In a patent application of the assignee herein, U.S. patent application Ser. No. 11/005,251 filed Dec. 6, 2004 and published as US2004/0231956 on Jul. 6, 2006, a bulk coin recycling apparatus and method has been proposed to sorting and counting a batch of unsorted coinage and then dispensing it into a cash drawer, for example.
This type of machine is most suited for employees of a business who would utilize the equipment in an area not accessible by customers.
- SUMMARY OF THE INVENTION
The present invention seeks to utilize advantages of both types of machines in a totally new machine and method for use in banking and retail businesses. In this regard, the use of the term “banking” herein should be understood to broadly include financial businesses, such as banks, savings and/or lending businesses, credit unions and even government post offices.

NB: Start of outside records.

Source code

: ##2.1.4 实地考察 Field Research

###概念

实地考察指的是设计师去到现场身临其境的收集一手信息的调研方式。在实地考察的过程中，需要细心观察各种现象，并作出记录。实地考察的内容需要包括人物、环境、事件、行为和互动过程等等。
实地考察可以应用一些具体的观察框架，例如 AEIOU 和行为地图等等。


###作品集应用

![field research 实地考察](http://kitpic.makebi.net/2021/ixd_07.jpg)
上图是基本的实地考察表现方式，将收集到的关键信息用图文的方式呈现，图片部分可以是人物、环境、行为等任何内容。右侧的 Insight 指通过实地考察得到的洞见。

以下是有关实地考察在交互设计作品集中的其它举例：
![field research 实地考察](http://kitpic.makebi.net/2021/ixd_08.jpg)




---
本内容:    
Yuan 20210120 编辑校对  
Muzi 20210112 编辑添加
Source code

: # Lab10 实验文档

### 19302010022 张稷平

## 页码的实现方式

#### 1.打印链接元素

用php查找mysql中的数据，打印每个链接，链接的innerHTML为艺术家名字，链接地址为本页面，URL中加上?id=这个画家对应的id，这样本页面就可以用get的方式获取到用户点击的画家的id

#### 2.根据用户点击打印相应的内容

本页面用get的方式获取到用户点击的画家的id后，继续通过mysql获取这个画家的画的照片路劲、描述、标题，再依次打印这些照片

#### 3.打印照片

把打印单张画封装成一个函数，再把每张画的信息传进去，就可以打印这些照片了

The invention relates to a method and a machine for receiving a batch of unsorted coinage from a banking or retail customer, and for dispensing a receipt or a form of credit to the banking or retail customer, and in which the coins are stored in bulk coin storage receptacles to be recycled to employees of the business for use at cashier or checkout locations.
The invention further provides an input for employees to deposit cash in the machine when desired. A cash intake slot and a cash dispensing slot are both located opposite a front side of the machine facing the banking or retail customer, and may be further located behind a partition separating the front side from a back side of the machine.
The invention is incorporated in a coin redemption and dispensing machine for receiving coins from a retail or banking customer and providing a receipt or credit to the retail or banking customer, and for dispensing the coins in a sorted condition into one or more portable receptacles for employees of the retail or banking business.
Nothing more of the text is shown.